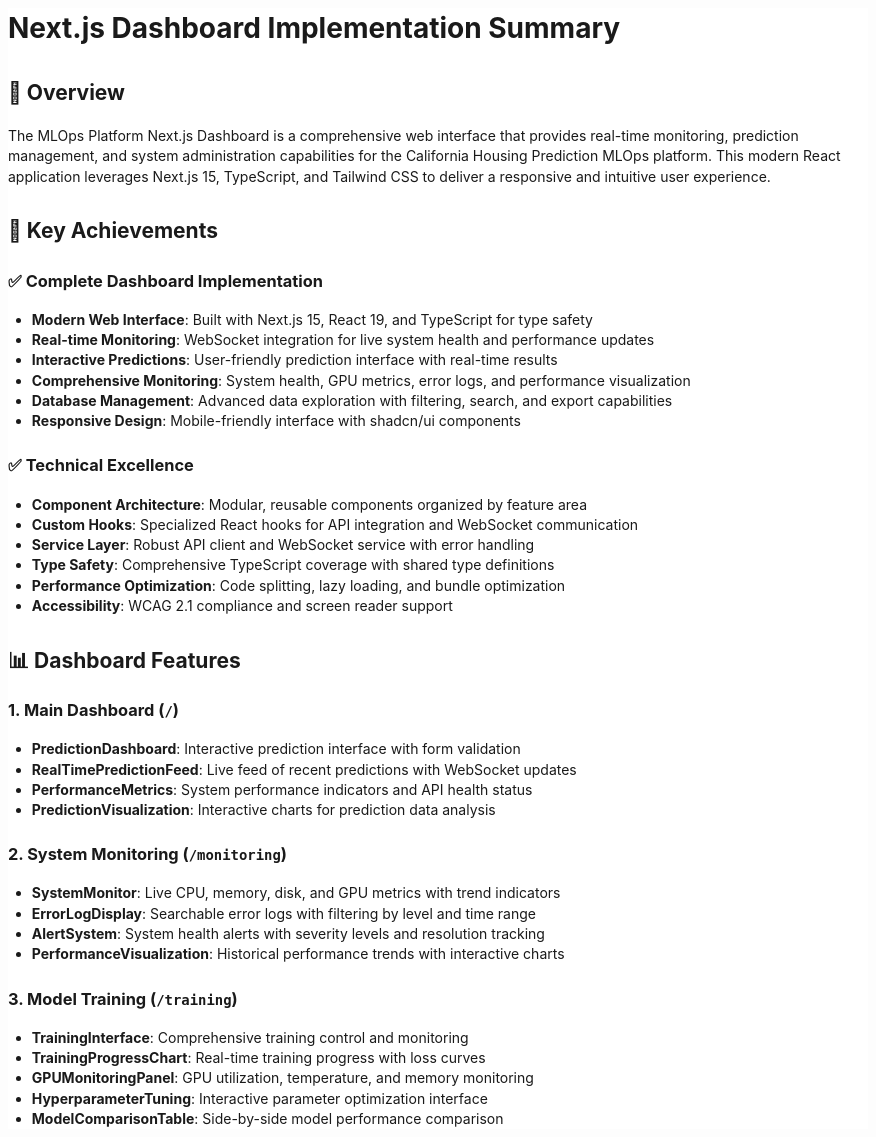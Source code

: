 # Next.js Dashboard Implementation Summary

## 🎯 Overview

The MLOps Platform Next.js Dashboard is a comprehensive web interface that provides real-time monitoring, prediction management, and system administration capabilities for the California Housing Prediction MLOps platform. This modern React application leverages Next.js 15, TypeScript, and Tailwind CSS to deliver a responsive and intuitive user experience.

## 🚀 Key Achievements

### ✅ Complete Dashboard Implementation

- **Modern Web Interface**: Built with Next.js 15, React 19, and TypeScript for type safety
- **Real-time Monitoring**: WebSocket integration for live system health and performance updates
- **Interactive Predictions**: User-friendly prediction interface with real-time results
- **Comprehensive Monitoring**: System health, GPU metrics, error logs, and performance visualization
- **Database Management**: Advanced data exploration with filtering, search, and export capabilities
- **Responsive Design**: Mobile-friendly interface with shadcn/ui components

### ✅ Technical Excellence

- **Component Architecture**: Modular, reusable components organized by feature area
- **Custom Hooks**: Specialized React hooks for API integration and WebSocket communication
- **Service Layer**: Robust API client and WebSocket service with error handling
- **Type Safety**: Comprehensive TypeScript coverage with shared type definitions
- **Performance Optimization**: Code splitting, lazy loading, and bundle optimization
- **Accessibility**: WCAG 2.1 compliance and screen reader support

## 📊 Dashboard Features

### 1. Main Dashboard (`/`)
- **PredictionDashboard**: Interactive prediction interface with form validation
- **RealTimePredictionFeed**: Live feed of recent predictions with WebSocket updates
- **PerformanceMetrics**: System performance indicators and API health status
- **PredictionVisualization**: Interactive charts for prediction data analysis

### 2. System Monitoring (`/monitoring`)
- **SystemMonitor**: Live CPU, memory, disk, and GPU metrics with trend indicators
- **ErrorLogDisplay**: Searchable error logs with filtering by level and time range
- **AlertSystem**: System health alerts with severity levels and resolution tracking
- **PerformanceVisualization**: Historical performance trends with interactive charts

### 3. Model Training (`/training`)
- **TrainingInterface**: Comprehensive training control and monitoring
- **TrainingProgressChart**: Real-time training progress with loss curves
- **GPUMonitoringPanel**: GPU utilization, temperature, and memory monitoring
- **HyperparameterTuning**: Interactive parameter optimization interface
- **ModelComparisonTable**: Side-by-side model performance comparison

» **What the exercise asks**
Every line above that includes the word "health" must appear in the answer.

» **Response**
- **Real-time Monitoring**: WebSocket integration for live system health and performance updates
- **Comprehensive Monitoring**: System health, GPU metrics, error logs, and performance visualization
- **PerformanceMetrics**: System performance indicators and API health status
- **AlertSystem**: System health alerts with severity levels and resolution tracking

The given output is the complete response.